This may not really be a Python related question, but pertains to language encoding in general. I'm mining tweets from Twitter, and it appears that there is a large Japanese user community (with messages in Japanese). When I tried encoding the tweets for an XML file I used utf-8. e.g tweet=tweet.encode('utf-8') and none of the Japanese tweets appeared as they should have. My question that I am posing is, how should I have encoded them? What was my mistake? If I was to store the data in a CSV, what encoding scheme would I use in that case?
+2
A:
Normally you would query the format for what encoding the data is in. Having said that, Shift-JIS is quite a popular encoding for Japanese text.

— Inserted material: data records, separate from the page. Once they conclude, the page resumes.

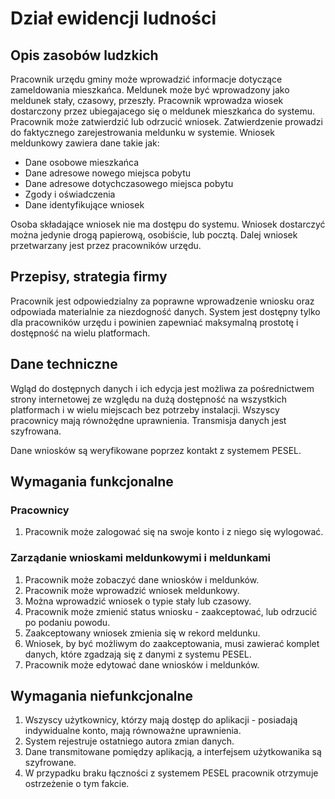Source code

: # Dział ewidencji ludności
## Opis zasobów ludzkich
Pracownik urzędu gminy może wprowadzić informacje dotyczące zameldowania mieszkańca. Meldunek może być wprowadzony jako meldunek stały, czasowy, przeszły. Pracownik wprowadza wiosek dostarczony przez ubiegajacego się o meldunek mieszkańca do systemu. Pracownik może zatwierdzić lub odrzucić wniosek. Zatwierdzenie prowadzi do faktycznego zarejestrowania meldunku w systemie.
Wniosek meldunkowy zawiera dane takie jak:

* Dane osobowe mieszkańca
* Dane adresowe nowego miejsca pobytu
* Dane adresowe dotychczasowego miejsca pobytu
* Zgody i oświadczenia
* Dane identyfikujące wniosek

Osoba składające wniosek nie ma dostępu do systemu. Wniosek dostarczyć można jedynie drogą papierową, osobiście, lub pocztą. Dalej wniosek przetwarzany jest przez pracowników urzędu.

## Przepisy, strategia firmy
Pracownik jest odpowiedzialny za poprawne wprowadzenie wniosku oraz odpowiada materialnie za niezdogność danych. System jest dostępny tylko dla pracowników urzędu i powinien zapewniać maksymalną prostotę i dostępność na wielu platformach.

## Dane techniczne
Wgląd do dostępnych danych i ich edycja jest możliwa za pośrednictwem strony internetowej ze względu na dużą dostępność na wszystkich platformach i w wielu miejscach bez potrzeby instalacji. Wszyscy pracownicy mają równożędne uprawnienia. Transmisja danych jest szyfrowana.

Dane wniosków są weryfikowane poprzez kontakt z systemem PESEL.

## Wymagania funkcjonalne

### Pracownicy
1. Pracownik może zalogować się na swoje konto i z niego się wylogować.

### Zarządanie wnioskami meldunkowymi i meldunkami

1. Pracownik może zobaczyć dane wniosków i meldunków.
2. Pracownik może wprowadzić wniosek meldunkowy.
3. Można wprowadzić wniosek o typie stały lub czasowy.
4. Pracownik może zmienić status wniosku - zaakceptować, lub odrzucić po podaniu powodu.
5. Zaakceptowany wniosek zmienia się w rekord meldunku.
6. Wniosek, by być możliwym do zaakceptowania, musi zawierać komplet danych, które zgadzają się z danymi z systemu PESEL.
7. Pracownik może edytować dane wniosków i meldunków.

## Wymagania niefunkcjonalne

1. Wszyscy użytkownicy, którzy mają dostęp do aplikacji - posiadają indywidualne konto, mają równoważne uprawnienia.
2. System rejestruje ostatniego autora zmian danych.
3. Dane transmitowane pomiędzy aplikacją, a interfejsem użytkowanika są szyfrowane.
4. W przypadku braku łączności z systemem PESEL pracownik otrzymuje ostrzeżenie o tym fakcie.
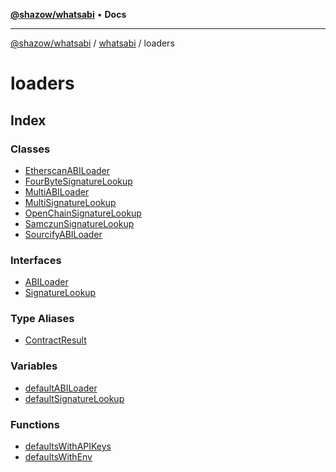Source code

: [**@shazow/whatsabi**](../../../../README.md) • **Docs**

***

[@shazow/whatsabi](../../../../globals.md) / [whatsabi](../../README.md) / loaders

# loaders

## Index

### Classes

- [EtherscanABILoader](classes/EtherscanABILoader.md)
- [FourByteSignatureLookup](classes/FourByteSignatureLookup.md)
- [MultiABILoader](classes/MultiABILoader.md)
- [MultiSignatureLookup](classes/MultiSignatureLookup.md)
- [OpenChainSignatureLookup](classes/OpenChainSignatureLookup.md)
- [SamczunSignatureLookup](classes/SamczunSignatureLookup.md)
- [SourcifyABILoader](classes/SourcifyABILoader.md)

### Interfaces

- [ABILoader](interfaces/ABILoader.md)
- [SignatureLookup](interfaces/SignatureLookup.md)

### Type Aliases

- [ContractResult](type-aliases/ContractResult.md)

### Variables

- [defaultABILoader](variables/defaultABILoader.md)
- [defaultSignatureLookup](variables/defaultSignatureLookup.md)

### Functions

- [defaultsWithAPIKeys](functions/defaultsWithAPIKeys.md)
- [defaultsWithEnv](functions/defaultsWithEnv.md)
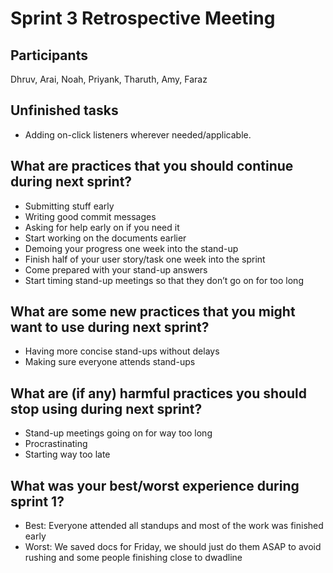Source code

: # Sprint 3 Retrospective Meeting

## Participants

Dhruv, Arai, Noah, Priyank, Tharuth, Amy, Faraz

## Unfinished tasks

* Adding on-click listeners wherever needed/applicable.

## What are practices that you should continue during next sprint?

* Submitting stuff early
* Writing good commit messages
* Asking for help early on if you need it
* Start working on the documents earlier
* Demoing your progress one week into the stand-up
* Finish half of your user story/task one week into the sprint
* Come prepared with your stand-up answers
* Start timing stand-up meetings so that they don’t go on for too long

## What are some new practices that you might want to use during next sprint?

* Having more concise stand-ups without delays
* Making sure everyone attends stand-ups

## What are (if any) harmful practices you should stop using during next sprint?

* Stand-up meetings going on for way too long
* Procrastinating
* Starting way too late

## What was your best/worst experience during sprint 1?

* Best: Everyone attended all standups and most of the work was finished early
* Worst: We saved docs for Friday, we should just do them ASAP to avoid rushing and some people finishing close to dwadline
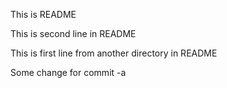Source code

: This is README

This is second line in README

This is first line from another directory in README

Some change for commit -a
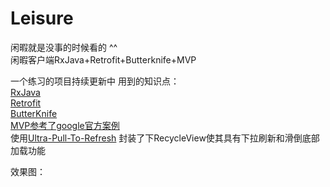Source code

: # Leisure
闲暇就是没事的时候看的 ^^ <br />
闲暇客户端RxJava+Retrofit+Butterknife+MVP

一个练习的项目持续更新中
用到的知识点：<br />
[RxJava](https://github.com/ReactiveX/RxJava) <br />
[Retrofit](https://github.com/square/retrofit) <br />
[ButterKnife](https://github.com/JakeWharton/butterknife) <br />
[MVP参考了google官方案例](https://github.com/googlesamples/android-architecture) <br />
使用[Ultra-Pull-To-Refresh](https://github.com/liaohuqiu/android-Ultra-Pull-To-Refresh) 
封装了下RecycleView使其具有下拉刷新和滑倒底部加载功能   <br />

效果图：<br />

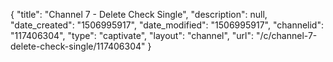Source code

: {
    "title": "Channel 7 - Delete Check Single",
    "description": null,
    "date_created": "1506995917",
    "date_modified": "1506995917",
    "channelid": "117406304",
    "type": "captivate",
    "layout": "channel",
    "url": "\/c\/channel-7-delete-check-single\/117406304"
}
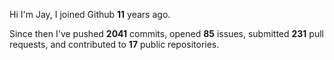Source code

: Hi I'm Jay, I joined Github **11** years ago.

Since then I've pushed **2041** commits, opened **85** issues, submitted **231** pull requests, and contributed to **17** public repositories.
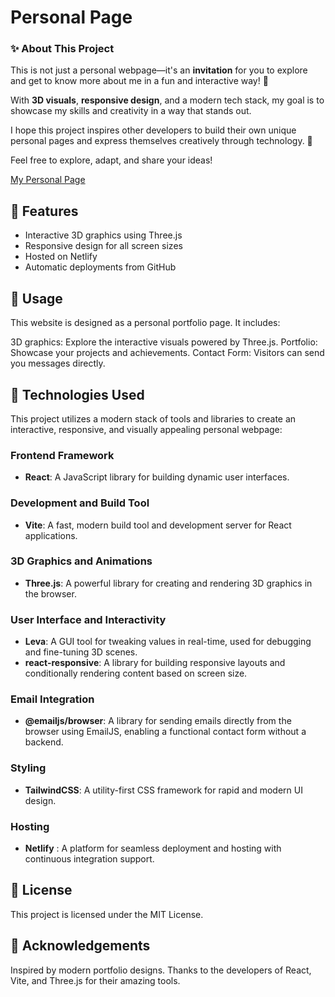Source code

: # Personal Page

### ✨ About This Project

This is not just a personal webpage—it's an **invitation** for you to explore and get to know more about me in a fun and interactive way! 🌟  

With **3D visuals**, **responsive design**, and a modern tech stack, my goal is to showcase my skills and creativity in a way that stands out.  

I hope this project inspires other developers to build their own unique personal pages and express themselves creatively through technology. 🚀  

Feel free to explore, adapt, and share your ideas!

[My Personal Page](https://gustavo-personal-page.netlify.app/)

## 🚀 Features

- Interactive 3D graphics using Three.js
- Responsive design for all screen sizes
- Hosted on Netlify
- Automatic deployments from GitHub

## 📖 Usage
This website is designed as a personal portfolio page. It includes:

3D graphics: Explore the interactive visuals powered by Three.js.
Portfolio: Showcase your projects and achievements.
Contact Form: Visitors can send you messages directly.

## 🧰 Technologies Used

This project utilizes a modern stack of tools and libraries to create an interactive, responsive, and visually appealing personal webpage:

### **Frontend Framework**
- **React**: A JavaScript library for building dynamic user interfaces.

### **Development and Build Tool**
- **Vite**: A fast, modern build tool and development server for React applications.

### **3D Graphics and Animations**
- **Three.js**: A powerful library for creating and rendering 3D graphics in the browser.

### **User Interface and Interactivity**
- **Leva**: A GUI tool for tweaking values in real-time, used for debugging and fine-tuning 3D scenes.
- **react-responsive**: A library for building responsive layouts and conditionally rendering content based on screen size.

### **Email Integration**
- **@emailjs/browser**: A library for sending emails directly from the browser using EmailJS, enabling a functional contact form without a backend.

### **Styling** 
- **TailwindCSS**: A utility-first CSS framework for rapid and modern UI design.

### **Hosting**
- **Netlify** : A platform for seamless deployment and hosting with continuous integration support.


## 📜 License
This project is licensed under the MIT License.

## 🌟 Acknowledgements
Inspired by modern portfolio designs.
Thanks to the developers of React, Vite, and Three.js for their amazing tools.
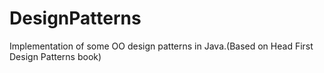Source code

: # DesignPatterns
Implementation of some OO design patterns in Java.(Based on Head First Design Patterns book)
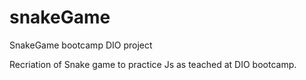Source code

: # snakeGame
SnakeGame bootcamp DIO project

Recriation of Snake game to practice Js as teached at DIO bootcamp.
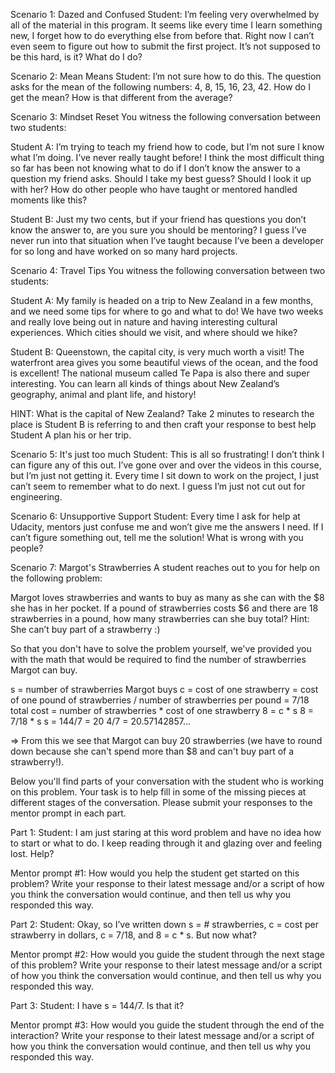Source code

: Scenario 1: Dazed and Confused
Student: I’m feeling very overwhelmed by all of the material in this program. It seems like every time I learn something new, I forget how to do everything else from before that. Right now I can’t even seem to figure out how to submit the first project. It’s not supposed to be this hard, is it? What do I do?

Scenario 2: Mean Means
Student: I’m not sure how to do this. The question asks for the mean of the following numbers: 4, 8, 15, 16, 23, 42. How do I get the mean? How is that different from the average?

Scenario 3: Mindset Reset
You witness the following conversation between two students:

Student A: I’m trying to teach my friend how to code, but I’m not sure I know what I’m doing. I’ve never really taught before! I think the most difficult thing so far has been not knowing what to do if I don’t know the answer to a question my friend asks. Should I take my best guess? Should I look it up with her? How do other people who have taught or mentored handled moments like this?

Student B: Just my two cents, but if your friend has questions you don’t know the answer to, are you sure you should be mentoring? I guess I’ve never run into that situation when I’ve taught because I’ve been a developer for so long and have worked on so many hard projects.

Scenario 4: Travel Tips
You witness the following conversation between two students:

Student A: My family is headed on a trip to New Zealand in a few months, and we need some tips for where to go and what to do! We have two weeks and really love being out in nature and having interesting cultural experiences. Which cities should we visit, and where should we hike?

Student B: Queenstown, the capital city, is very much worth a visit! The waterfront area gives you some beautiful views of the ocean, and the food is excellent! The national museum called Te Papa is also there and super interesting. You can learn all kinds of things about New Zealand’s geography, animal and plant life, and history!

HINT: What is the capital of New Zealand? Take 2 minutes to research the place is Student B is referring to and then craft your response to best help Student A plan his or her trip.

Scenario 5: It's just too much
Student: This is all so frustrating! I don’t think I can figure any of this out. I’ve gone over and over the videos in this course, but I’m just not getting it. Every time I sit down to work on the project, I just can’t seem to remember what to do next. I guess I’m just not cut out for engineering.

Scenario 6: Unsupportive Support
Student: Every time I ask for help at Udacity, mentors just confuse me and won’t give me the answers I need. If I can’t figure something out, tell me the solution! What is wrong with you people?

Scenario 7: Margot's Strawberries
A student reaches out to you for help on the following problem:

Margot loves strawberries and wants to buy as many as she can with the $8 she has in her pocket. If a pound of strawberries costs $6 and there are 18 strawberries in a pound, how many strawberries can she buy total? Hint: She can’t buy part of a strawberry :)

So that you don't have to solve the problem yourself, we've provided you with the math that would be required to find the number of strawberries Margot can buy.

s = number of strawberries Margot buys
c = cost of one strawberry = cost of one pound of strawberries / number of strawberries per pound = 7/18
total cost = number of strawberries * cost of one strawberry
8 = c * s
8 = 7/18 * s
s = 144/7 = 20 4/7 = 20.57142857...

=> From this we see that Margot can buy 20 strawberries (we have to round down because she can't spend more than $8 and can't buy part of a strawberry!).

Below you'll find parts of your conversation with the student who is working on this problem. Your task is to help fill in some of the missing pieces at different stages of the conversation. Please submit your responses to the mentor prompt in each part.

Part 1:
Student: I am just staring at this word problem and have no idea how to start or what to do. I keep reading through it and glazing over and feeling lost. Help?

Mentor prompt #1: How would you help the student get started on this problem? Write your response to their latest message and/or a script of how you think the conversation would continue, and then tell us why you responded this way.

Part 2:
Student: Okay, so I’ve written down s = # strawberries, c = cost per strawberry in dollars, c = 7/18, and 8 = c * s. But now what?

Mentor prompt #2: How would you guide the student through the next stage of this problem? Write your response to their latest message and/or a script of how you think the conversation would continue, and then tell us why you responded this way.

Part 3:
Student: I have s = 144/7. Is that it?

Mentor prompt #3: How would you guide the student through the end of the interaction? Write your response to their latest message and/or a script of how you think the conversation would continue, and then tell us why you responded this way.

>>> u'あいうえお'.encode('shift-jis')
'\x82\xa0\x82\xa2\x82\xa4\x82\xa6\x82\xa8'
Ignacio Vazquez-Abrams
2010-02-16 05:50:16
What encoding scheme would you suggest for Slavic languages or South Asian languages?
rohanbk
2010-02-16 18:49:51
I would look through Python's standard encodings for clues. http://docs.python.org/library/codecs.html#standard-encodings
Ignacio Vazquez-Abrams
2010-02-16 21:03:56
+2
A:
There should be a way to query the encoding of the tweets when read from Twitter. You then decode them to Unicode as you read them into your program, then encode them when you write them back out to an XML file. Chinese, for example, might be using gbk encoding:
import codecs
unicode_data = data.decode('gbk')
f = codecs.open('out.xml','w','utf-8')
f.write(unicode_data)
f.close()
Mark Tolonen
2010-02-16 16:04:34